Nous estimons donc déplorable et prêtant à confusion le contreseing apposé à cet article par des organes anarchistes et anarchisants.

Il ne s’agit pas ici en effet de démarches ou de gestes particuliers accomplis par une personnalité ou une association restreinte qui n’engage qu’elle-même, mais d’une attitude collective. Qu’un propagandiste ou un théoricien anarchiste défende les thèses qui lui sont chères dans un quotidien quelconque, qu’il fasse publier un ouvrage chez un éditeur bourgeois, c’est son affaire personnelle : les moyens peuvent lui manquer pour procéder autrement ; cet intermédiaire peut lui permettre de répandre ses idées dans un plus grand cercle.

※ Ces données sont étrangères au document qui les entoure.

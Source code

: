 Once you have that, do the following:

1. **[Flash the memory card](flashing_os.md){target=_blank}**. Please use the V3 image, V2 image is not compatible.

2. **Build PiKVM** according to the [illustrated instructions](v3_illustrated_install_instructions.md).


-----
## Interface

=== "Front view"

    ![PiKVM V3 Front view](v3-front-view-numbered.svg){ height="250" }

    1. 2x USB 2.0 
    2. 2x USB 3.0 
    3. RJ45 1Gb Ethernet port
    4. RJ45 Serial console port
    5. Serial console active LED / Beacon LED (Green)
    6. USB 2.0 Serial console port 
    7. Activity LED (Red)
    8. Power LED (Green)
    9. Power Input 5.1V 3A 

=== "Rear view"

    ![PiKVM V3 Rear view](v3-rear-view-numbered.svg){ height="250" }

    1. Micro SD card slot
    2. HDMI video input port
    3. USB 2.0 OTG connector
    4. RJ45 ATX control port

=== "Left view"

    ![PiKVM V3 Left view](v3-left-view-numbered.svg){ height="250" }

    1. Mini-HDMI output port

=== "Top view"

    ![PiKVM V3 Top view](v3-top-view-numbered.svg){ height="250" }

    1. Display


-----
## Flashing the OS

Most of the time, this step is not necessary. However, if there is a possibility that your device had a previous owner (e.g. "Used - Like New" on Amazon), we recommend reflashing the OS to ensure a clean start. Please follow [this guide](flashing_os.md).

Non seulement son acte ne compromet aucun milieu, mais il s’explique parfaitement, envisagé à la lueur de la notion de la « reprise individuelle ». Ce contreseing d’organes représentatifs de l’anarchisme ne se justifie pas, au contraire ; il engage des collectivités ; il semble les placer à la remorque — le terme des camarades Mayoux est caractéristique et leur profession n’a plus d’importance en l’occurence que celle de M. A. Barbé — à la remorque des défenseurs les plus en vue de la bourgeoisie républicaine de gauche (pâle), de sa situation fiancière, politique et diplomatique.

C’est pourquoi je suis fier de ne pas voir l’en dehors figurer parmi les organes qui ont participé au lancement, sous forme de tract, de l’article de M. Caillaux.